Unless stated otherwise, feel free to copy or reproduce any text I post anywhere and any way you like. I will never throw a hissy-fit over it, promise.

Rhys Rhaven

Robots are a bad idea. Maybe. Giant robots are pretty sweet.

What I mean is, how do you define certain things as chaos? Political dissidence is counteracted by the DHS or NSA "removing" certain people. Action, reaction. Seems pretty ordered to me. 

Verbal Mike

The point is that the proponents of so-called "Order" do exactly the kind of things they are against, in the interest or saving face.
Unless stated otherwise, feel free to copy or reproduce any text I post anywhere and any way you like. I will never throw a hissy-fit over it, promise.

Cainad (dec.)

Quote from: VERB` on September 30, 2008, 05:27:03 AM
The point is that the proponents of so-called "Order" do exactly the kind of things they are against, in the interest or saving face.

And thus, the supposed "Order" is violated. A violation of "Order" may be described as "Chaos".

Sorry, had to follow up for completeness.

Bu🤠ns

#13
i always understood chaos as like an undefined roarschac blot.  the order/disorder is more of the way we perceive that blot. 

allow me to adjust for clarity ... at least as far as the way i see it.

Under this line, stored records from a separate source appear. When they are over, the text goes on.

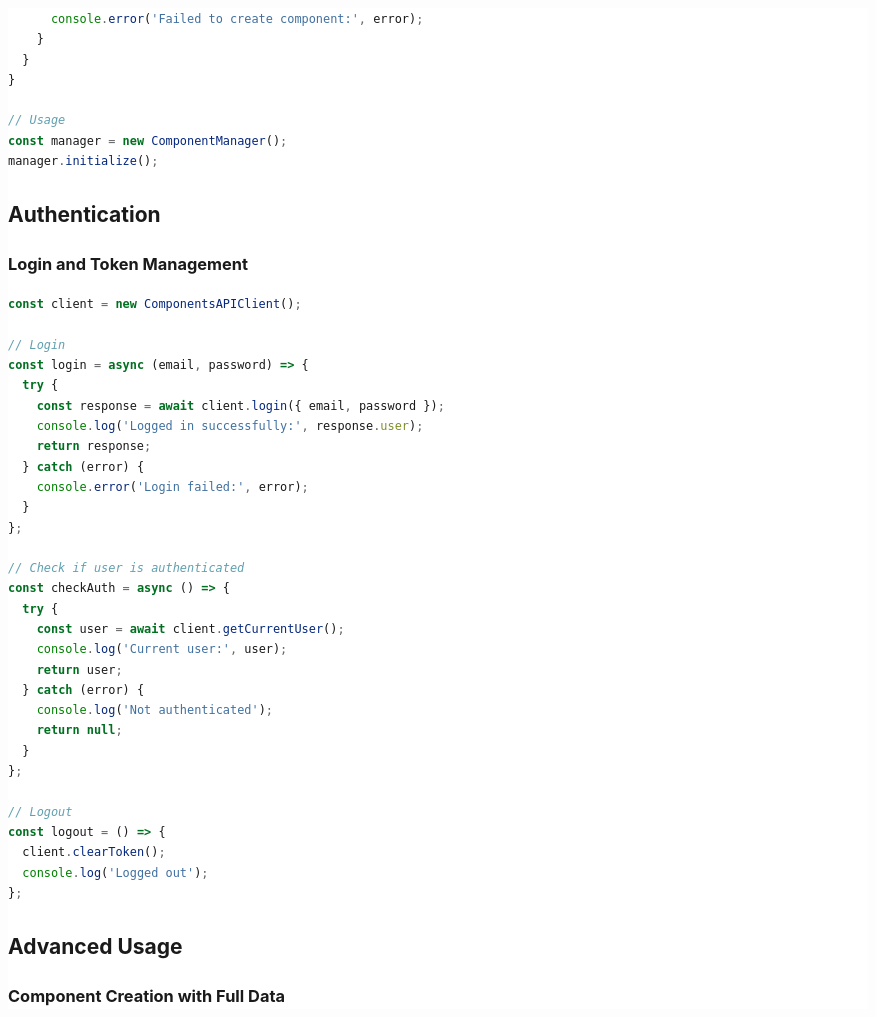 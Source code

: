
```javascript
      console.error('Failed to create component:', error);
    }
  }
}

// Usage
const manager = new ComponentManager();
manager.initialize();
```

## Authentication

### Login and Token Management

```javascript
const client = new ComponentsAPIClient();

// Login
const login = async (email, password) => {
  try {
    const response = await client.login({ email, password });
    console.log('Logged in successfully:', response.user);
    return response;
  } catch (error) {
    console.error('Login failed:', error);
  }
};

// Check if user is authenticated
const checkAuth = async () => {
  try {
    const user = await client.getCurrentUser();
    console.log('Current user:', user);
    return user;
  } catch (error) {
    console.log('Not authenticated');
    return null;
  }
};

// Logout
const logout = () => {
  client.clearToken();
  console.log('Logged out');
};
```

## Advanced Usage

### Component Creation with Full Data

Quote from: Rhys Rhaven on September 30, 2008, 01:38:57 AM
...to further Order you need to use Choatic disorderly methods to do so. This is false perceptual.
Quote
Zero tolerance policies are an example of order, unreasoning simple strict order. Imagine Zero Tolerance laws implemented by robots. Order implemented by order.
i don't feel this is relevant because in my definition i'm referring to human perception

Quote
Also, isn't the fundamental nature of the universe such that each and every action has a reaction within our model it's a dialectic between order and disorder? Isn't everything ordered, just as a matter of perspective? Isn't it just a matter of how high must a being be to see a system as ordered?
i think the scalability is a good point.  what's order at one vantage point looks disorderly at another.  That's just it, though.  you're simply focusing on the order part without giving disorder it's due.  the origional snub yet again.  it goes together in a mesh called chaos.
Quote
An idea to counteract these issues, could you help define "Chaos" for me? If things are viewed from our perspective, then obviously chaos exists and with humans zero tolerance fails terribly. Your point is valid in the real world, but not in a pure sense.

Rhys

what is going on in the real world reflects the 'pure sense'.  don't separate them, instead find how they work together. 

anyone feel free to correct me if you see fit.


what cain said

Honey

QuoteConviction causes convicts.  ...

Engrossed in establishing order, She finally one day noticed disorder (previously not apparent because everything was chaos). There were many ways in which chaos was ordered and many ways in which it was not.

"Hah," She thought, "Here shall be a new game."

And She taught order and disorder to play with each other in contest games, and to take turns amusing each other. She named the side of disorder after Herself, "ERISTIC" because Being is anarchic. And then, in a mood of sympathy for Her lonely sister, She named the other side "ANERISTIC" which flattered Aneris and smoothed the friction a little that was between them.
-Principia Discordia

& Love is sometimes just hate with some friction mixed in. 

Things get fucked up when peoples try to impose order on things they have no business even touching with a 10 foot pole.  & forget about the part where 1 plays with the other.  Take the 10 commandments fr'instance?  Do not covet your neighbor's whatever?  Human nature being what it is people are always gonna go 'round coveting their neighbor's whatever.  Instead of just saying don't do it, human beings would be better served by taking into account what happens after.  Minimize the damage if possible?
Fuck the status quo!

The trouble with the world is that the stupid are cocksure & the intelligent are full of doubt.